Pagi ini dengan usaha dan bantuan Indri, bolu yang kubuat siap bertemu calon pemiliknya.
***
Malam ini perayaan ulang tahun Angsana yang ke-23. Setelah bercerita ke sana kemari, bersenda gurau, tertawa terbahak-bahak bersama teman-teman lainnya, Angsana malah terlihat berada di tempat yang tidak seharusnya, jauh dari kerumunan orang-orang, kembali sendirian dengan mata yang jauh menerawang. Haruskah dia berada dalam lamunan pada harinya yang istimewa?
Aku mendatanginya, membawa dus berisi bolu buatanku dan bingkisan kado sederhana. “Ini kado sederhana dan bolu pandan buatan hamba, Tuan Putri.”
Sorot mata Angsana menyiratkan keanehan dan keraguan. “Tumben ngasih-ngasih kado beginian.

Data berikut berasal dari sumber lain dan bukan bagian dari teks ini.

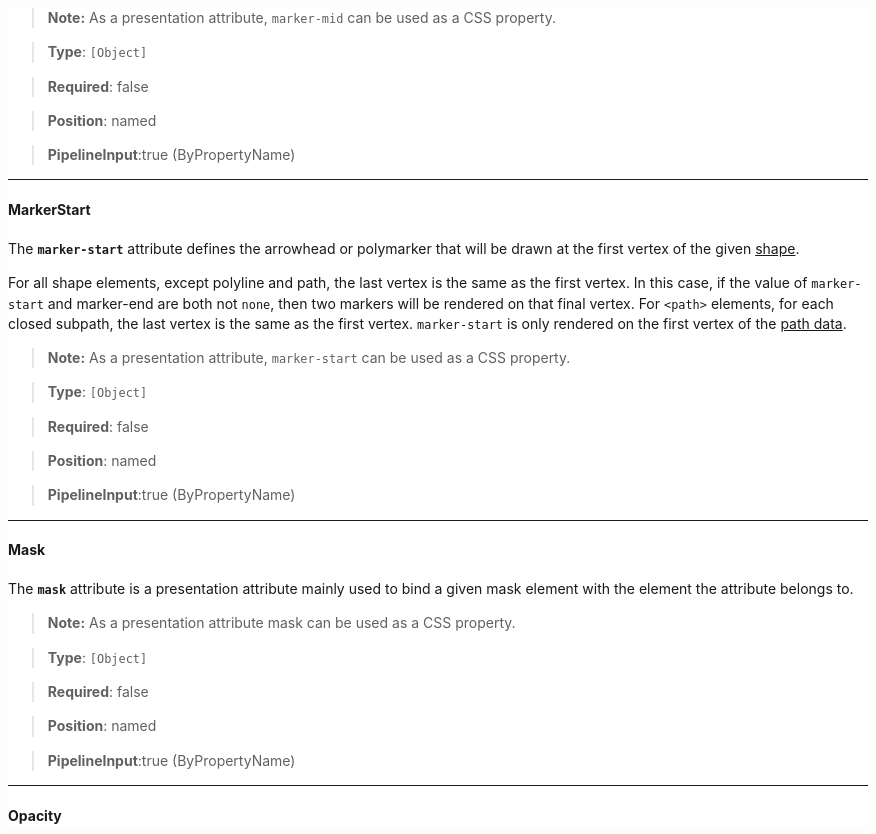 > **Note:** As a presentation attribute, `marker-mid` can be used as a CSS property.



> **Type**: ```[Object]```

> **Required**: false

> **Position**: named

> **PipelineInput**:true (ByPropertyName)



---
#### **MarkerStart**

The **`marker-start`** attribute defines the arrowhead or polymarker that will be drawn at the first vertex of the given [shape](https://developer.mozilla.org/en-US/docs/Web/SVG/Element#shape_elements).

For all shape elements, except polyline and path, the last vertex is the same as the first vertex. In this case, if the value of `marker-start` and marker-end are both not `none`, then two markers will be rendered on that final vertex. For `<path>` elements, for each closed subpath, the last vertex is the same as the first vertex. `marker-start` is only rendered on the first vertex of the [path data](https://developer.mozilla.org/en-US/docs/Web/SVG/Attribute/d#path_commands).

> **Note:** As a presentation attribute, `marker-start` can be used as a CSS property.



> **Type**: ```[Object]```

> **Required**: false

> **Position**: named

> **PipelineInput**:true (ByPropertyName)



---
#### **Mask**

The **`mask`** attribute is a presentation attribute mainly used to bind a given mask element with the element the attribute belongs to.

> **Note:** As a presentation attribute mask can be used as a CSS property.



> **Type**: ```[Object]```

> **Required**: false

> **Position**: named

> **PipelineInput**:true (ByPropertyName)



---
#### **Opacity**
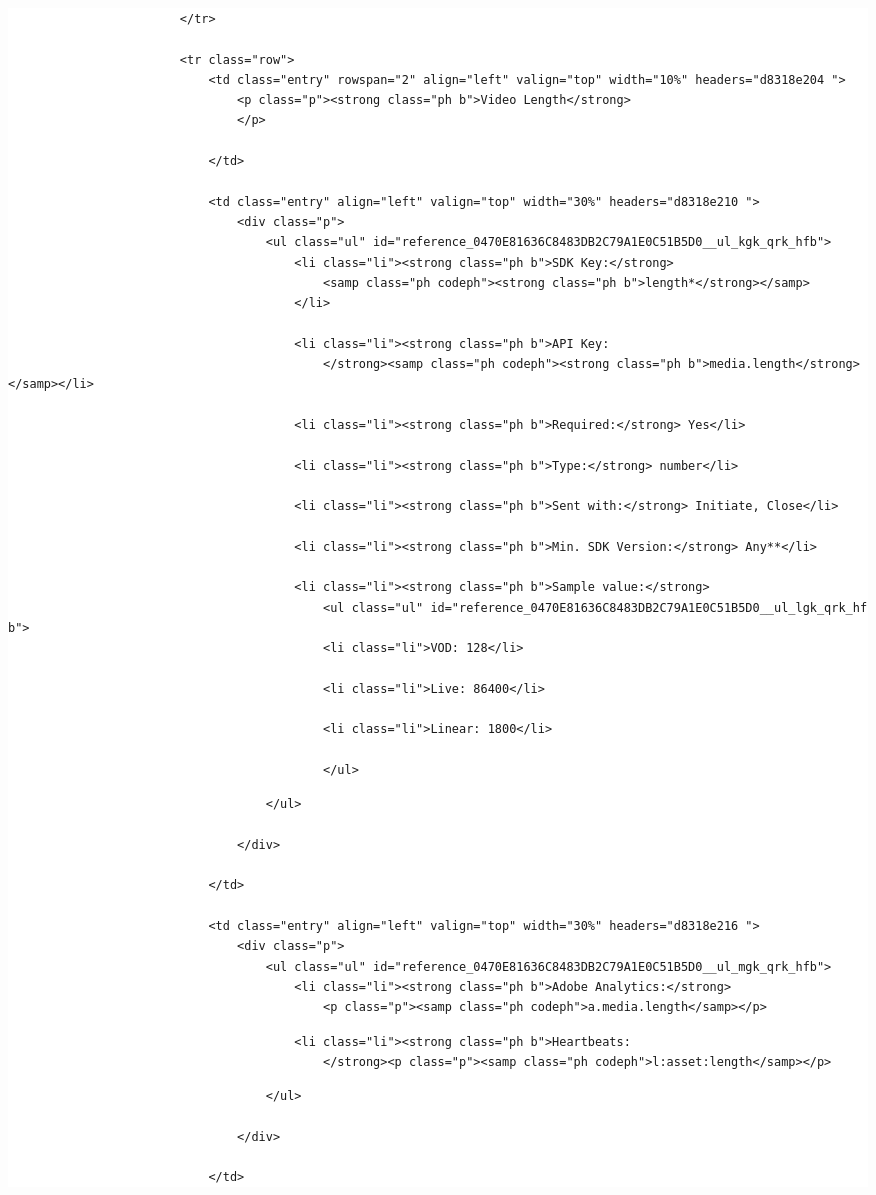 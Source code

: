 							</tr>

							<tr class="row">
								<td class="entry" rowspan="2" align="left" valign="top" width="10%" headers="d8318e204 ">
									<p class="p"><strong class="ph b">Video Length</strong>
									</p>

								</td>

								<td class="entry" align="left" valign="top" width="30%" headers="d8318e210 ">
									<div class="p">
										<ul class="ul" id="reference_0470E81636C8483DB2C79A1E0C51B5D0__ul_kgk_qrk_hfb">
											<li class="li"><strong class="ph b">SDK Key:</strong>
												<samp class="ph codeph"><strong class="ph b">length*</strong></samp>
											</li>

											<li class="li"><strong class="ph b">API Key:
												</strong><samp class="ph codeph"><strong class="ph b">media.length</strong></samp></li>

											<li class="li"><strong class="ph b">Required:</strong> Yes</li>

											<li class="li"><strong class="ph b">Type:</strong> number</li>

											<li class="li"><strong class="ph b">Sent with:</strong> Initiate, Close</li>

											<li class="li"><strong class="ph b">Min. SDK Version:</strong> Any**</li>

											<li class="li"><strong class="ph b">Sample value:</strong>
												<ul class="ul" id="reference_0470E81636C8483DB2C79A1E0C51B5D0__ul_lgk_qrk_hfb">
												<li class="li">VOD: 128</li>

												<li class="li">Live: 86400</li>

												<li class="li">Linear: 1800</li>

												</ul>
</li>

										</ul>

									</div>

								</td>

								<td class="entry" align="left" valign="top" width="30%" headers="d8318e216 ">
									<div class="p">
										<ul class="ul" id="reference_0470E81636C8483DB2C79A1E0C51B5D0__ul_mgk_qrk_hfb">
											<li class="li"><strong class="ph b">Adobe Analytics:</strong>
												<p class="p"><samp class="ph codeph">a.media.length</samp></p>
</li>

											<li class="li"><strong class="ph b">Heartbeats:
												</strong><p class="p"><samp class="ph codeph">l:asset:length</samp></p>
</li>

										</ul>

									</div>

								</td>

Pakai masak bolu segala.” Dia tertawa kecil.
“Dulu ingat? Kamu pernah traktir aku bolu sampai aku kekenyangan. Nggak salah kan, kalau aku ngasih ini untuk mengingat peristiwa di kafe waktu itu. Nggak suka, ya?”
Tanpa menjawab, Angsana mengambil dus berisi bolu pandan dan kado dari kedua tanganku.